Machine Translation/Evaluation

Why we need evaluation

In many NLP tasks, researchers need to know if their changes to algorithms improve or degrade the overall performance. In MT, we evaluate performance of MT systems.

Evaluation of MT is harder than many other NLP tasks since there isn't only one perfect translation of a sentence, there are many semantically equivalent or similar sentences.

To do:
put an example here

What is evaluated?

Fluency

Is the translation in natural word order? Is the text fluent? Does it contain grammar errors?

Adequacy

Does the translation preserve the meaning of the origin? Is part of the meaning lost, added or skewed?

Intelligibility

Is the translation comprehensible?

Manual evaluation

In manual evaluation, annotators usually assess the previous qualities on scale of 5^{[citation needed]}.

adequacy		fluency
5	all meaning	5	flawless English
4	most meaning	4	good
3	much meaning	3	non-native
2	little meaning	2	dis-fluent
1	no meaning	1	incomprehensible

To do:
add example of an annotation tool here

Disadvantages of manual evaluation are clear as it is:

slow,
expensive,
subjective

Inter-annotator agreement (IAA) studies sho that people agree more when assessing fluency than adequacy.^{[citation needed]}

The evaluation can be formulated as comparison of two candidate translations which might be much easier for annotators to assess. It can increase IAA^{[citation needed]}.

Post-editing time

Cost saved

Automatic evaluation

Since manual evaluation is very slow and costly, automatic methods are used.

The paradox is that we let computers assess automatic translations which is like if we asked students to proofread their own essays. The problem is also that automatic methods usually output a score for a given pair or reference and candidate sentence which is not straightforward to interpret.

The main prerequisite is to have reference manual translations (gold standard) which are automatically compared to candidate translations from a MT system. Each candidate translation is compared to one or more reference translations and automatic metrics then quantify this comparison.

Recall and precision

These two metrics come from Information retrieval (IR) and are used also in evaluation of many NLP tasks. Their harmonic mean is called F-score and combines the two metrics into one score which is easier to work with. To be applied on MT quality evaluation, we need to represent candidate and reference sentences as bags of words (BOW).

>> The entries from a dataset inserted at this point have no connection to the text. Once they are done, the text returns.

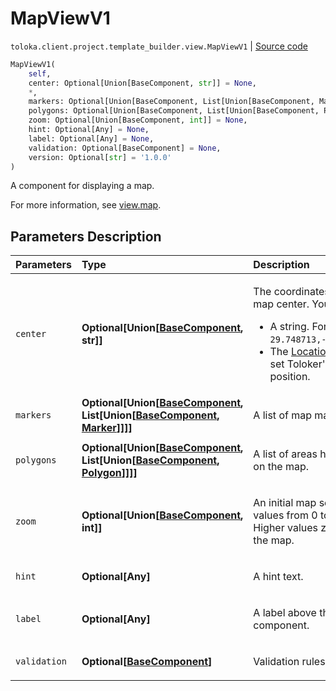 # MapViewV1
`toloka.client.project.template_builder.view.MapViewV1` | [Source code](https://github.com/Toloka/toloka-kit/blob/v1.2.2/src/client/project/template_builder/view.py#L447)

```python
MapViewV1(
    self,
    center: Optional[Union[BaseComponent, str]] = None,
    *,
    markers: Optional[Union[BaseComponent, List[Union[BaseComponent, Marker]]]] = None,
    polygons: Optional[Union[BaseComponent, List[Union[BaseComponent, Polygon]]]] = None,
    zoom: Optional[Union[BaseComponent, int]] = None,
    hint: Optional[Any] = None,
    label: Optional[Any] = None,
    validation: Optional[BaseComponent] = None,
    version: Optional[str] = '1.0.0'
)
```

A component for displaying a map.


For more information, see [view.map](https://toloka.ai/docs/template-builder/reference/view.map).

## Parameters Description

| Parameters | Type | Description |
| :----------| :----| :-----------|
`center`|**Optional\[Union\[[BaseComponent](toloka.client.project.template_builder.base.BaseComponent.md), str\]\]**|<p>The coordinates of the map center. You can use:</p> <ul> <li>A string. For example, `29.748713,-95.404287`</li> <li>The [LocationData](toloka.client.project.template_builder.data.LocationData.md) to set Toloker&#x27;s current position.</li> </ul>
`markers`|**Optional\[Union\[[BaseComponent](toloka.client.project.template_builder.base.BaseComponent.md), List\[Union\[[BaseComponent](toloka.client.project.template_builder.base.BaseComponent.md), [Marker](toloka.client.project.template_builder.view.MapViewV1.Marker.md)\]\]\]\]**|<p>A list of map markers.</p>
`polygons`|**Optional\[Union\[[BaseComponent](toloka.client.project.template_builder.base.BaseComponent.md), List\[Union\[[BaseComponent](toloka.client.project.template_builder.base.BaseComponent.md), [Polygon](toloka.client.project.template_builder.view.MapViewV1.Polygon.md)\]\]\]\]**|<p>A list of areas highlighted on the map.</p>
`zoom`|**Optional\[Union\[[BaseComponent](toloka.client.project.template_builder.base.BaseComponent.md), int\]\]**|<p>An initial map scale. Use values from 0 to 19. Higher values zoom in the map.</p>
`hint`|**Optional\[Any\]**|<p>A hint text.</p>
`label`|**Optional\[Any\]**|<p>A label above the component.</p>
`validation`|**Optional\[[BaseComponent](toloka.client.project.template_builder.base.BaseComponent.md)\]**|<p>Validation rules.</p>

${\text{F-score}}=2\times {{{\text{precision}}\times {\text{recall}}} \over {{\text{precision}}+{\text{recall}}}}$

The precision is defined as the number of correct words in a candidate sentence divided by the number of words in the candidate sentence. The recall has the same numerator, the denominator is the number of words in the reference sentence.

Let us consider the following pair of sentences. MT system output: I did not something wrong, reference translation: I have not done anything wrong.

${\text{precision}}={3 \over 5}=60\%$ ${\text{recall}}={3 \over 6}=50\%$ ${\text{F-score}}=2\times {{0.6\times 0.5} \over {0.6+0.5}}=54\%$

It is obvious that the formula does not capture word-order so if the candidate translation contains all words but in any scrumbled order, the F-score will be 100%.

N-gram methods

This class of evaluation metrics uses n-gram precision between candidate and reference sentences. N-grams help to capture word order.

BLEU

Probably the most popular evaluation metrics is BLEU^{[citation needed]}. It was developed at IBM by Papineni and coauthors. It uses precision of n-grams up to $n=4$ and also penalizes too short candidate sentences. The right translation is expected to have the same length as reference translations.

The candidate sentence c is scored with the following formula:

${\text{BLEU}}=\min(1,{length(c) \over length(r)})(\prod _{i=1}^{4}{\text{precision}}_{i})^{1 \over 4}$

Let us consider the previous example plus another candidate translation from a system B He has not done anything wrong.

To do:
Add a visualization

metrics	system A	system B
$precision_{1}$	3/5	4/6
$precision_{2}$	0/5	3/6
$precision_{3}$	0/5	2/6
$precision_{4}$	0/6	1/6
brevity penalty	5/6	6/6
BLEU	0.00	0.37

NIST

NIST stands for National Instituteof Standards and Technology which defined its own metrics derived from BLEU score.^{[citation needed]} It weight n-gram precision according to information value.

To do:
add an example

NEVA

Stands for Ngram EVAluation. Since BLEU uses precision for 4-grams, short sentences are disadvantaged by the formula. NEVA takes this into consideration together with assessing stylistic richness using synonyms.^{[citation needed]}

Edit distance methods

WAFT

Stands for Word Accuracy For Translation and uses edit distance to compare candidate and reference translations.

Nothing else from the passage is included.